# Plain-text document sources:
= = = =
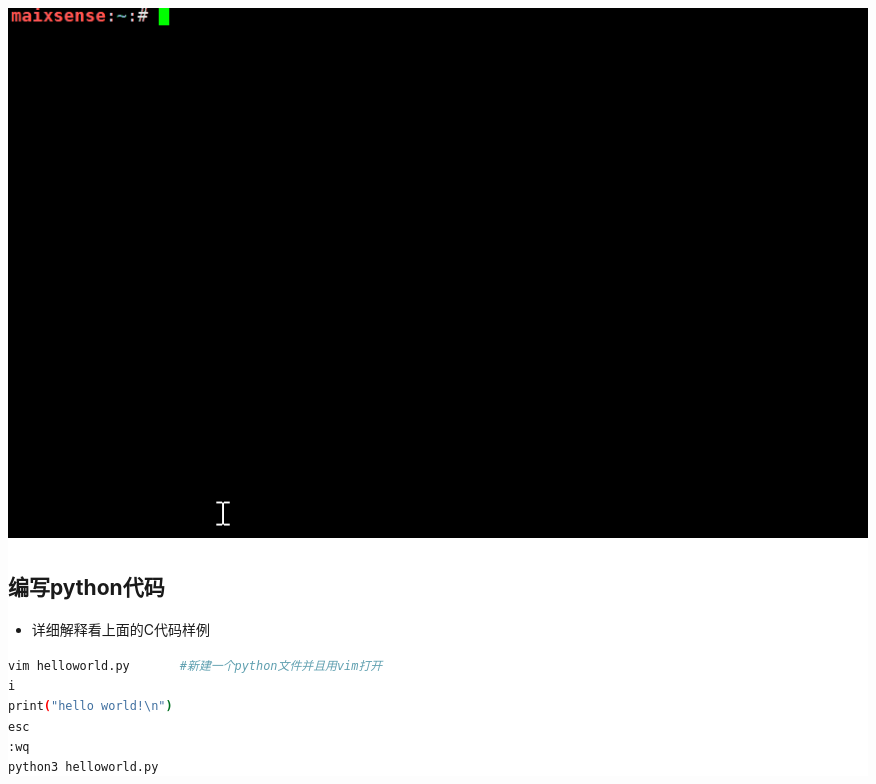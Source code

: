 ![202108091201](./assets/202108091201.gif)

## 编写python代码

- 详细解释看上面的C代码样例

```bash
vim helloworld.py       #新建一个python文件并且用vim打开
i
print("hello world!\n")
esc
:wq
python3 helloworld.py
```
= = = =
# TASK TO CARRY OUT:
The records above should be reproduced exactly, with the pictures omitted.

# TASK OUTPUT:
Source code

: ![202108091201](./assets/202108091201.gif)

## 编写python代码

- 详细解释看上面的C代码样例

```bash
vim helloworld.py       #新建一个python文件并且用vim打开
i
print("hello world!\n")
esc
:wq
python3 helloworld.py
```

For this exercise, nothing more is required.